If you actually traveled to these places you would also see that they don’t allow open air drug markets to destroy neighborhoods and people’s lives. They shut them down to disrupt the cycle just like the new council is trying to do with this legislation. There is a huge enforcement component that “harm reduction” advocates in the United States and Canada fail to acknowledge. When the guy that started the Portuguese program traveled to the “safe” drug injection site in Vancouver he was shocked and appalled by what he saw. His response was that what he saw was not at all what they are doing in Portugal.

Fairly Obvious
Fairly Obvious
4 months ago
Reply to  Reality

In other countries, they force people on the streets to enter treatment, addiction services and housing. There is no choice.

In American, we don’t offer those services anywhere close enough to a useful level; instead we throw them in jail or constantly harass them on a human rights violation level.

The problem with us (and Canada) trying to offer Portuguese level services is they are typically kneecapped before they are even implemented, typically by conservatives, as is the case for the Vancouver system. The reason is that if homeless, mentally ill and drug addicts don’t exist, they’ve lost a valuable thing to scream about. Even then, the Vancouver system has been shown to a success, though nowhere near what it could be, properly implemented.

emeraldDreams
4 months ago
Reply to  Fairly Obvious

Other first world countries: we’ve have a system of safety nets, including housing, mental health services, addiction treatment and job finding services for decades that has reduced our homeless populationa to minimal amounts.

Not just a system, but a well-funded and supported infrastructure that’s been in the works and in place for decades.

If we hadn’t let the Republicans butcher mental health care in the 70s and 80s, we’d have a well running publicly funded mental health care network, over 45 years in the making, with tens of thousands of talented mental health professionals ranging from well-paid social workers, counselors, psychologists, psychiatrists, nurses, doctors, and specialists (eg. Trauma, childhood abuse, PTSD, veterans, refugees, etc). A publicly funded mental health care system able to quickly pivot to address an increase in drug addictions and address it before it comes a crisis. Universities and research institutions constantly researching and revamping outdated procedures and policies and a government to constantly updating policies related to mental health. That’s what we’ve been seeing in Europe, especially in Portugal, the Netherlands, and Germany.

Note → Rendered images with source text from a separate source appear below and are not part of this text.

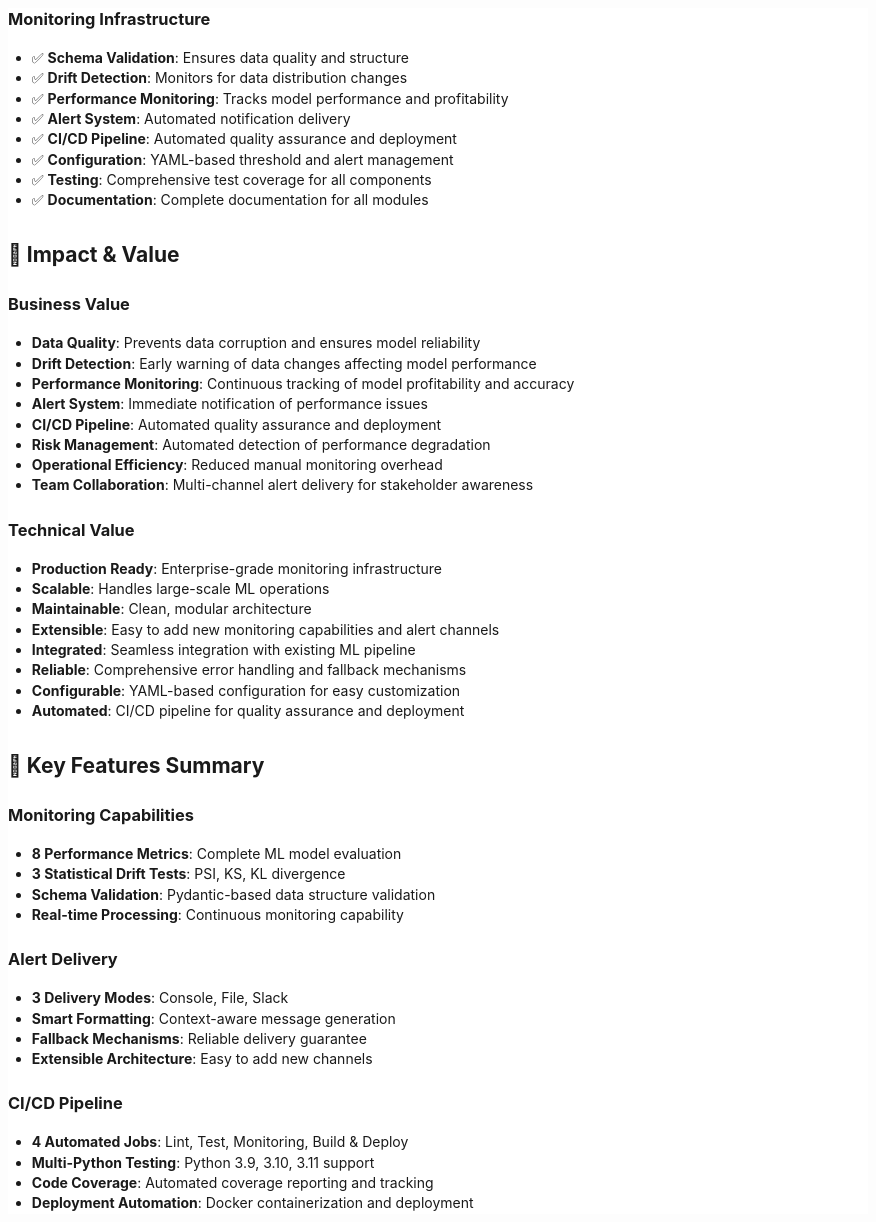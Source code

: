 ### **Monitoring Infrastructure**
- ✅ **Schema Validation**: Ensures data quality and structure
- ✅ **Drift Detection**: Monitors for data distribution changes
- ✅ **Performance Monitoring**: Tracks model performance and profitability
- ✅ **Alert System**: Automated notification delivery
- ✅ **CI/CD Pipeline**: Automated quality assurance and deployment
- ✅ **Configuration**: YAML-based threshold and alert management
- ✅ **Testing**: Comprehensive test coverage for all components
- ✅ **Documentation**: Complete documentation for all modules

## 🎉 **Impact & Value**

### **Business Value**
- **Data Quality**: Prevents data corruption and ensures model reliability
- **Drift Detection**: Early warning of data changes affecting model performance
- **Performance Monitoring**: Continuous tracking of model profitability and accuracy
- **Alert System**: Immediate notification of performance issues
- **CI/CD Pipeline**: Automated quality assurance and deployment
- **Risk Management**: Automated detection of performance degradation
- **Operational Efficiency**: Reduced manual monitoring overhead
- **Team Collaboration**: Multi-channel alert delivery for stakeholder awareness

### **Technical Value**
- **Production Ready**: Enterprise-grade monitoring infrastructure
- **Scalable**: Handles large-scale ML operations
- **Maintainable**: Clean, modular architecture
- **Extensible**: Easy to add new monitoring capabilities and alert channels
- **Integrated**: Seamless integration with existing ML pipeline
- **Reliable**: Comprehensive error handling and fallback mechanisms
- **Configurable**: YAML-based configuration for easy customization
- **Automated**: CI/CD pipeline for quality assurance and deployment

## 🌟 **Key Features Summary**

### **Monitoring Capabilities**
- **8 Performance Metrics**: Complete ML model evaluation
- **3 Statistical Drift Tests**: PSI, KS, KL divergence
- **Schema Validation**: Pydantic-based data structure validation
- **Real-time Processing**: Continuous monitoring capability

### **Alert Delivery**
- **3 Delivery Modes**: Console, File, Slack
- **Smart Formatting**: Context-aware message generation
- **Fallback Mechanisms**: Reliable delivery guarantee
- **Extensible Architecture**: Easy to add new channels

### **CI/CD Pipeline**
- **4 Automated Jobs**: Lint, Test, Monitoring, Build & Deploy
- **Multi-Python Testing**: Python 3.9, 3.10, 3.11 support
- **Code Coverage**: Automated coverage reporting and tracking
- **Deployment Automation**: Docker containerization and deployment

Since we don’t have that infrastructure in place, we’re left with what we have now.

Bellevue John
Bellevue John
4 months ago

this is SUCH a joke. Joy you lost my vote next cycle. You are done.

Tom K
Tom K
4 months ago

This is a good first step. Letting people ingest poison is immoral. It not only destroys the drug addicts’ lives but also all residents. Sidebar: Remember, China is purposively importing fentanyl precursor chemicals to Mexican drug cartels to kill as many Americans as possible. This is one of main reasons why U.S./China relations have deteriorated. They are killing 100k+ of our citizens each year….and we let it happen.

Guesty
Guesty
4 months ago

The irony of course is that many of these areas couldreally use some soap…and hot water. and a scrub brush.

Nandor
Nandor
4 months ago
Reply to  Guesty

That is actually happening too, amazingly. Even though I’d vowed to not do it again, I ventured to the downtown Target store. Pike between 2nd and 4th was freshly washed, smelled like soap rather than urine and body funk, and not lined with people lying or nodding on the sidewalk. I was pleasantly surprised.

Marky Cagle
Marky Cagle
4 months ago
Reply to  Guesty

I agree. Why can’t the sidewalks on Pike/Pine and Broadway on be powerwashed a couple of times a year? I assume that’s the property owners’ responsibility? Can the city enforce that with fines?

zach
zach
4 months ago
Reply to  Marky Cagle

Agree. The Broadway BIA is charged with keeping the street clean, so it would be great if they would step up and arrange regular power-washing. But I’m not sure that work is budget feasible.

Billy
Billy
4 months ago

Wait – so now crime is illegal in these zones?